- [Required work] Nothing but the lines from the one containing "front base fits" through the end of the entries below should be set down, each exactly as written.

[Stored records]
════════════════════

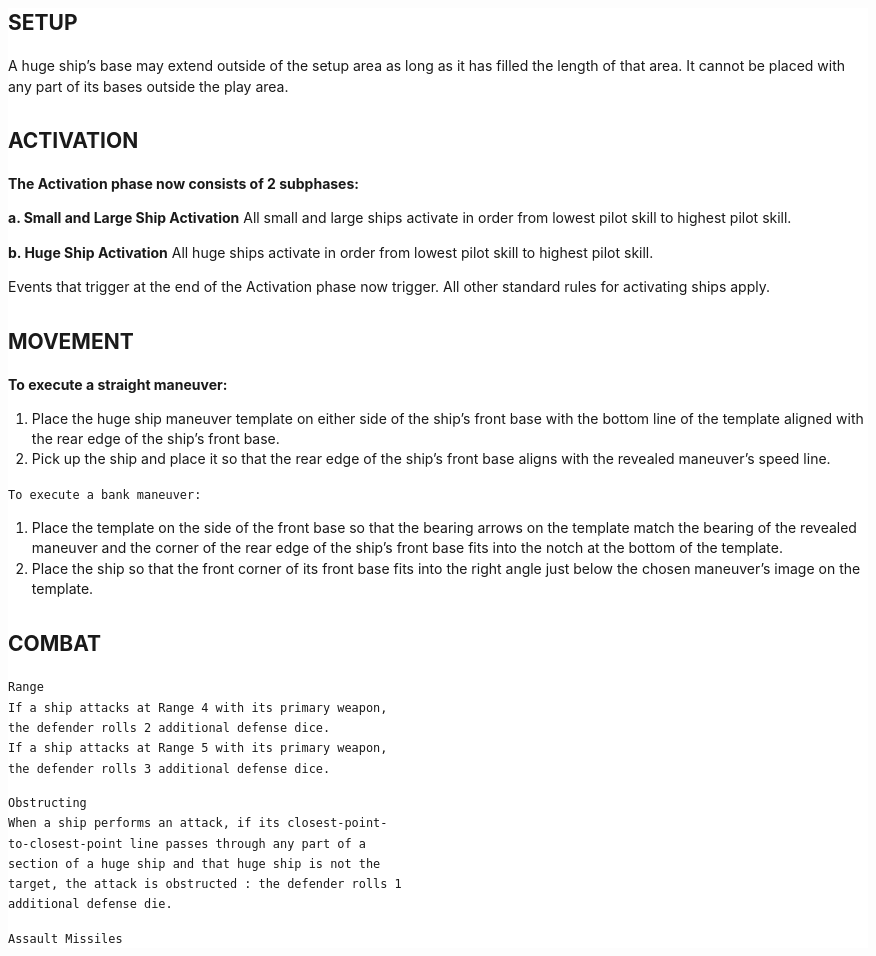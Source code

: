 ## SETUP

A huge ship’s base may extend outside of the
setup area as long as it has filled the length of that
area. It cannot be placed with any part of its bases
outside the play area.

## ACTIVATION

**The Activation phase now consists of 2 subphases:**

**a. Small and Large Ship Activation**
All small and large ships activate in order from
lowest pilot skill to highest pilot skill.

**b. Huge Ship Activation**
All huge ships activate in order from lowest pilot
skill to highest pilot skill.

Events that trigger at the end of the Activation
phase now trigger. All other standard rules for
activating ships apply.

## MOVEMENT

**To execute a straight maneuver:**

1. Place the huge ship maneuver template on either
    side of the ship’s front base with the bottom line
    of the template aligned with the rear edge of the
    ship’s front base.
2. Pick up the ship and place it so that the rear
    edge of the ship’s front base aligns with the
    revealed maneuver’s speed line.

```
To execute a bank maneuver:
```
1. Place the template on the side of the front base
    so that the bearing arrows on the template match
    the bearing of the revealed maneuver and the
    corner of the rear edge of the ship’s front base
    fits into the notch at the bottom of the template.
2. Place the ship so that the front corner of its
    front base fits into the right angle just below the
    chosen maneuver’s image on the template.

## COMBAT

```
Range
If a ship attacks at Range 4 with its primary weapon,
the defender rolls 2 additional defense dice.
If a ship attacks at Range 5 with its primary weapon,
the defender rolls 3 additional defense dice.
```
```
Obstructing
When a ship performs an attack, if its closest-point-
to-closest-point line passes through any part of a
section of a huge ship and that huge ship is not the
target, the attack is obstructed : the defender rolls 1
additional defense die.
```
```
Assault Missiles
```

════════════════════

- [Result]
    front base fits into the right angle just below the
    chosen maneuver’s image on the template.

## COMBAT

```
Range
If a ship attacks at Range 4 with its primary weapon,
the defender rolls 2 additional defense dice.
If a ship attacks at Range 5 with its primary weapon,
the defender rolls 3 additional defense dice.
```
```
Obstructing
When a ship performs an attack, if its closest-point-
to-closest-point line passes through any part of a
section of a huge ship and that huge ship is not the
target, the attack is obstructed : the defender rolls 1
additional defense die.
```
```
Assault Missiles
```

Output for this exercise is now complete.